### [What to do]
Report how many lines of the listing include the word "hyperlink"; nothing else should be written.

### [Supplied data]
········

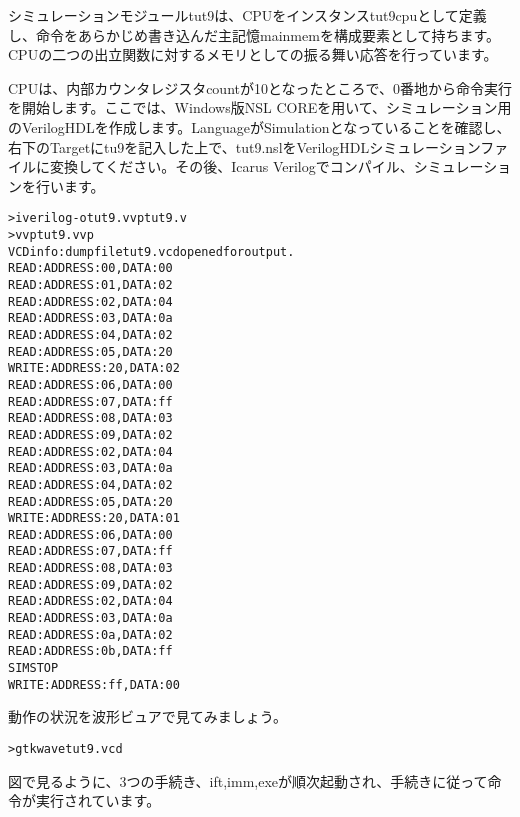シミュレーションモジュールtut9は、CPUをインスタンスtut9cpuとして定義し、命令をあらかじめ書き込んだ主記憶mainmemを構成要素として持ちます。CPUの二つの出立関数に対するメモリとしての振る舞い応答を行っています。

CPUは、内部カウンタレジスタcountが10となったところで、0番地から命令実行を開始します。ここでは、Windows版NSL COREを用いて、シミュレーション用のVerilogHDLを作成します。LanguageがSimulationとなっていることを確認し、右下のTargetにtu9を記入した上で、tut9.nslをVerilogHDLシミュレーションファイルに変換してください。その後、Icarus Verilogでコンパイル、シミュレーションを行います。

\begin{reviewcmd}
\begin{alltt}
\textgreater{} iverilog -otut9.vvp tut9.v
\textgreater{} vvp tut9.vvp
VCD info: dumpfile tut9.vcd opened for output.
READ: ADDRESS:00, DATA:00
READ: ADDRESS:01, DATA:02
READ: ADDRESS:02, DATA:04
READ: ADDRESS:03, DATA:0a
READ: ADDRESS:04, DATA:02
READ: ADDRESS:05, DATA:20
WRITE: ADDRESS:20, DATA:02
READ: ADDRESS:06, DATA:00
READ: ADDRESS:07, DATA:ff
READ: ADDRESS:08, DATA:03
READ: ADDRESS:09, DATA:02
READ: ADDRESS:02, DATA:04
READ: ADDRESS:03, DATA:0a
READ: ADDRESS:04, DATA:02
READ: ADDRESS:05, DATA:20
WRITE: ADDRESS:20, DATA:01
READ: ADDRESS:06, DATA:00
READ: ADDRESS:07, DATA:ff
READ: ADDRESS:08, DATA:03
READ: ADDRESS:09, DATA:02
READ: ADDRESS:02, DATA:04
READ: ADDRESS:03, DATA:0a
READ: ADDRESS:0a, DATA:02
READ: ADDRESS:0b, DATA:ff
SIM STOP
WRITE: ADDRESS:ff, DATA:00
\end{alltt}
\end{reviewcmd}

動作の状況を波形ビュアで見てみましょう。

\begin{reviewcmd}
\begin{alltt}
\textgreater{} gtkwave tut9.vcd
\end{alltt}
\end{reviewcmd}

図で見るように、3つの手続き、ift,imm,exeが順次起動され、手続きに従って命令が実行されています。
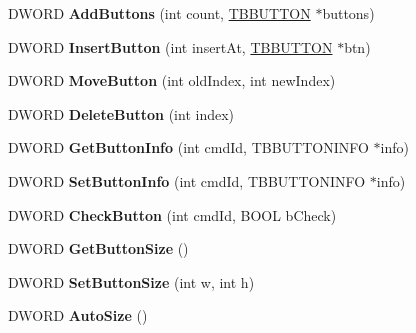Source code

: \begin{DoxyCompactItemize}
\mbox{\label{class_c_toolbar_a42e4cbd654ed1480e7b00800e040bedc}} 
D\+W\+O\+RD {\bfseries Add\+Buttons} (int count, \hyperlink{struct___t_b_b_u_t_t_o_n}{T\+B\+B\+U\+T\+T\+ON} $\ast$buttons)
\item 
\mbox{\label{class_c_toolbar_a38b751e46c2750e01eb01712159936b7}} 
D\+W\+O\+RD {\bfseries Insert\+Button} (int insert\+At, \hyperlink{struct___t_b_b_u_t_t_o_n}{T\+B\+B\+U\+T\+T\+ON} $\ast$btn)
\item 
\mbox{\label{class_c_toolbar_a4f847520bace230ebb3520ae71484ed1}} 
D\+W\+O\+RD {\bfseries Move\+Button} (int old\+Index, int new\+Index)
\item 
\mbox{\label{class_c_toolbar_a22d8c2a5debdc2d72cfb958aecbb5584}} 
D\+W\+O\+RD {\bfseries Delete\+Button} (int index)
\item 
\mbox{\label{class_c_toolbar_ac90d8f1f7fa3b83483f86bf97f35c37a}} 
D\+W\+O\+RD {\bfseries Get\+Button\+Info} (int cmd\+Id, T\+B\+B\+U\+T\+T\+O\+N\+I\+N\+FO $\ast$info)
\item 
\mbox{\label{class_c_toolbar_a9fe4c9b76e3f7f317fbda94517849730}} 
D\+W\+O\+RD {\bfseries Set\+Button\+Info} (int cmd\+Id, T\+B\+B\+U\+T\+T\+O\+N\+I\+N\+FO $\ast$info)
\item 
\mbox{\label{class_c_toolbar_a7c2c7bf1ec0907faf670384a01aab445}} 
D\+W\+O\+RD {\bfseries Check\+Button} (int cmd\+Id, B\+O\+OL b\+Check)
\item 
\mbox{\label{class_c_toolbar_a54e733fc1ac048af66bedbfb10348188}} 
D\+W\+O\+RD {\bfseries Get\+Button\+Size} ()
\item 
\mbox{\label{class_c_toolbar_adbcd38ee57e8ba5cf2ef53add3d63da3}} 
D\+W\+O\+RD {\bfseries Set\+Button\+Size} (int w, int h)
\item 
\mbox{\label{class_c_toolbar_a0a9c08982820fae19795b808075ca5a6}} 
D\+W\+O\+RD {\bfseries Auto\+Size} ()
\item 
\mbox{\label{class_c_toolbar_a43e0cc746bc7614cbd6c06a6a87aeeee}} 

\end{DoxyCompactItemize}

········

### [Response to the exercise]
2